Des idées reçues qui ne se vérifient pas

Le café n’est donc pas sans risque à hautes doses, mais il ne faut pas le diaboliser pour autant, alors que beaucoup de préjugés circulent à son propos. Les études citées ci-dessus permettent déjà de balayer l’idée reçue selon laquelle le café serait mauvais pour le cœur. Il ne fait pas non plus grossir, son apport calorique étant «négligeable», comme le confirme au Parisien la diététicienne nutritionniste Marie-Caroline Baraut, même si évidemment y ajouter du sucre peut changer la donne.

Quant à son impact sur le sommeil, il est variable. Un rapport de l’université d’Édimbourg note qu’au contraire, le café peut améliorer la qualité du sommeil et les performances psychomotrices, mais les personnes les plus sensibles devraient éviter d’en consommer jusqu’à environ six heures avant d’aller au lit. Il vaut mieux en boire lors des creux du taux de cortisol, l’hormone dite du stress qui tient éveillé, c’est-à-dire notamment en fin de matinée (quatre heures après le réveil) et en début d’après-midi.

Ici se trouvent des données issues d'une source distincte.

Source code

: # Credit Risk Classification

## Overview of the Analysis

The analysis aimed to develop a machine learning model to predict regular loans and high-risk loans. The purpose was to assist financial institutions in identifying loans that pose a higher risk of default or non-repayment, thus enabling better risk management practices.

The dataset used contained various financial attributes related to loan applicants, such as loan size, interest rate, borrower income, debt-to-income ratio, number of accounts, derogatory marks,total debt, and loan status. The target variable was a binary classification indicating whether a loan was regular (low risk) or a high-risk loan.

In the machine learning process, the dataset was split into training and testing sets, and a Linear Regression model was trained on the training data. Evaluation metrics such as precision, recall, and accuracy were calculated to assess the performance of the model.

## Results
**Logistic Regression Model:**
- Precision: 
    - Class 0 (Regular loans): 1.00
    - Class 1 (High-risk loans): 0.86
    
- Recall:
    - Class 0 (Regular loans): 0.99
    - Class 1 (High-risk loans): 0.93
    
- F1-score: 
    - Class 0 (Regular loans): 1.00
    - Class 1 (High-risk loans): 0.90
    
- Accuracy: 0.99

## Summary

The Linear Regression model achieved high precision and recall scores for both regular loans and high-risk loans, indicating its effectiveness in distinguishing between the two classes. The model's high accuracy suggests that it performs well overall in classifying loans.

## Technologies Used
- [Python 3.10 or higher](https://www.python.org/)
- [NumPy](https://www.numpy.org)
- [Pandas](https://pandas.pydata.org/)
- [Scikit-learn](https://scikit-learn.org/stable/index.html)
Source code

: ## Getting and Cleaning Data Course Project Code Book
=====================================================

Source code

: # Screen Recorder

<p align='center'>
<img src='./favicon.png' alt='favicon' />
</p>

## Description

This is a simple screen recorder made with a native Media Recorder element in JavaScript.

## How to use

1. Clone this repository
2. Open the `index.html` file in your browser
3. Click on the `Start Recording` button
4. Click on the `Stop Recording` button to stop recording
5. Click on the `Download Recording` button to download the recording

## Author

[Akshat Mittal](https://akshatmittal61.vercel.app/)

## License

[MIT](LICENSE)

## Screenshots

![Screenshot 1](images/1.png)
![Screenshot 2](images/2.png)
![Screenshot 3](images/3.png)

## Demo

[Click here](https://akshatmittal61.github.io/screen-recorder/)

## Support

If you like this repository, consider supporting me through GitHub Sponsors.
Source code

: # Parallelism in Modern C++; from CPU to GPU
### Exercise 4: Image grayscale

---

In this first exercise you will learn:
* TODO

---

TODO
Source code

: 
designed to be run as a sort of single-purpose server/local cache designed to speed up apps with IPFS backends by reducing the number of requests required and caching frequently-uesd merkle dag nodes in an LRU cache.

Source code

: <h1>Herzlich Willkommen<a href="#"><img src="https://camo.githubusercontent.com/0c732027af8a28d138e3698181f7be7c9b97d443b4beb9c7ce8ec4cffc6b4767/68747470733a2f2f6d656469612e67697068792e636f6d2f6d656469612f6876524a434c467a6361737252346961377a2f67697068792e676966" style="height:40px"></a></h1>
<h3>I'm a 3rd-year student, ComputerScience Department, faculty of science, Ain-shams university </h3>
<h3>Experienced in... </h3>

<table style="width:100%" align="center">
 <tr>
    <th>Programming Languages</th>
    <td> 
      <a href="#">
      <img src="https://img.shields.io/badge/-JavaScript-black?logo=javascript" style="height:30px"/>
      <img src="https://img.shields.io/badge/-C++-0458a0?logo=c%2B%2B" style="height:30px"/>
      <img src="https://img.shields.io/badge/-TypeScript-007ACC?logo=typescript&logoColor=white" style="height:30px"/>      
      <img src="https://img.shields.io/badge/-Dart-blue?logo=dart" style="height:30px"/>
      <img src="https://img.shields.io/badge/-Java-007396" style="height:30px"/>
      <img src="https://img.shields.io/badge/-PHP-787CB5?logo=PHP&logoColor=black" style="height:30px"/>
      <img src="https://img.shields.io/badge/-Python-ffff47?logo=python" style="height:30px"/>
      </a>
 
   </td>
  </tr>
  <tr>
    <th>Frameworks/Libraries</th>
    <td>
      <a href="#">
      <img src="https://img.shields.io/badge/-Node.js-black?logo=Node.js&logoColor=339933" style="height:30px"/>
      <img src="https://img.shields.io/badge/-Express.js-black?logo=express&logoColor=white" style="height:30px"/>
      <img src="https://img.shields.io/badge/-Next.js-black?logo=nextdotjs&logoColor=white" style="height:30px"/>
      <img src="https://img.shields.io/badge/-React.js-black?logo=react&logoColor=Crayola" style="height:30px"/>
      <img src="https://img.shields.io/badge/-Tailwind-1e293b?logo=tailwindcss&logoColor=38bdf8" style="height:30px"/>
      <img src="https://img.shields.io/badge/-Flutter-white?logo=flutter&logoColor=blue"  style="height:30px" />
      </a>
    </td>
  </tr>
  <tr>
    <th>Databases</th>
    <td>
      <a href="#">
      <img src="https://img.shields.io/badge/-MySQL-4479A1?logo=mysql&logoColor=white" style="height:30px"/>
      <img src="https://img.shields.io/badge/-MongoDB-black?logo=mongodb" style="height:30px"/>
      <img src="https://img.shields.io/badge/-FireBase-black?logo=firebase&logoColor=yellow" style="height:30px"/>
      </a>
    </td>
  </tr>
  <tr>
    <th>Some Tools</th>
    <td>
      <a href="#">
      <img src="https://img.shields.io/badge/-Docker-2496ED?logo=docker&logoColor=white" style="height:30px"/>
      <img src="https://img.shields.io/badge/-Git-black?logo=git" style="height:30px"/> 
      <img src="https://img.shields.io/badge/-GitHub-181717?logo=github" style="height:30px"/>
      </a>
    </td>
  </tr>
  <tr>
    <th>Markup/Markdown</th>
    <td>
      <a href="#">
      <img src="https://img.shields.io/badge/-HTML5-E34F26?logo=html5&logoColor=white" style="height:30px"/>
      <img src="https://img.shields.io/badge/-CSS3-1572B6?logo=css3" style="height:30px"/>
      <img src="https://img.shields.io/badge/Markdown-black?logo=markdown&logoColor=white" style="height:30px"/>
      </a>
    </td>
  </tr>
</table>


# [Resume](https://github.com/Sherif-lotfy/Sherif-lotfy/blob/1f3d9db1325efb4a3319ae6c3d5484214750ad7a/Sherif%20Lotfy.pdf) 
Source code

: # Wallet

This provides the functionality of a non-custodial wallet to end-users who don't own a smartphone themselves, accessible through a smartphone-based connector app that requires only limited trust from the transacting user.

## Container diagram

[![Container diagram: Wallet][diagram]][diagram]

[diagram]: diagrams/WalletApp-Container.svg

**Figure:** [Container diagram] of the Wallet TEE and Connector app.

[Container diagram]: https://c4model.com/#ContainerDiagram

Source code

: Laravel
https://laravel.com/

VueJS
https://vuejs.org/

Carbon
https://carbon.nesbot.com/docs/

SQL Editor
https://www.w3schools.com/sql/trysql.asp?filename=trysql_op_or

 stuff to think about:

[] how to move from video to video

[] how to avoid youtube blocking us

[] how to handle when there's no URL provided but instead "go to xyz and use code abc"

À noter aussi que le café a des propriétés antalgiques qui permettent de lutter contre les migraines. En boire tout en prenant des médicaments comme le paracétamol ou l’ibuprofène augmente même leur efficacité de 40%, affirme au Parisien Astrid Nehlig, directrice de recherche à l’Institut national français de la santé et de la recherche médicale (Inserm). Consommer jusqu’à trois tasses de café réduit aussi de 30% le risque de maladies neurologiques, comme l’attestent de nombreuses études depuis les années 1960. Cette boisson aide enfin à la digestion des aliments quand elle est prise après le repas. Un phénomène permis grâce à sa teneur en adrénaline qui aide au bon fonctionnement du cœur. Le sang circule mieux dans le corps et l’appareil digestif s’en retrouve amélioré.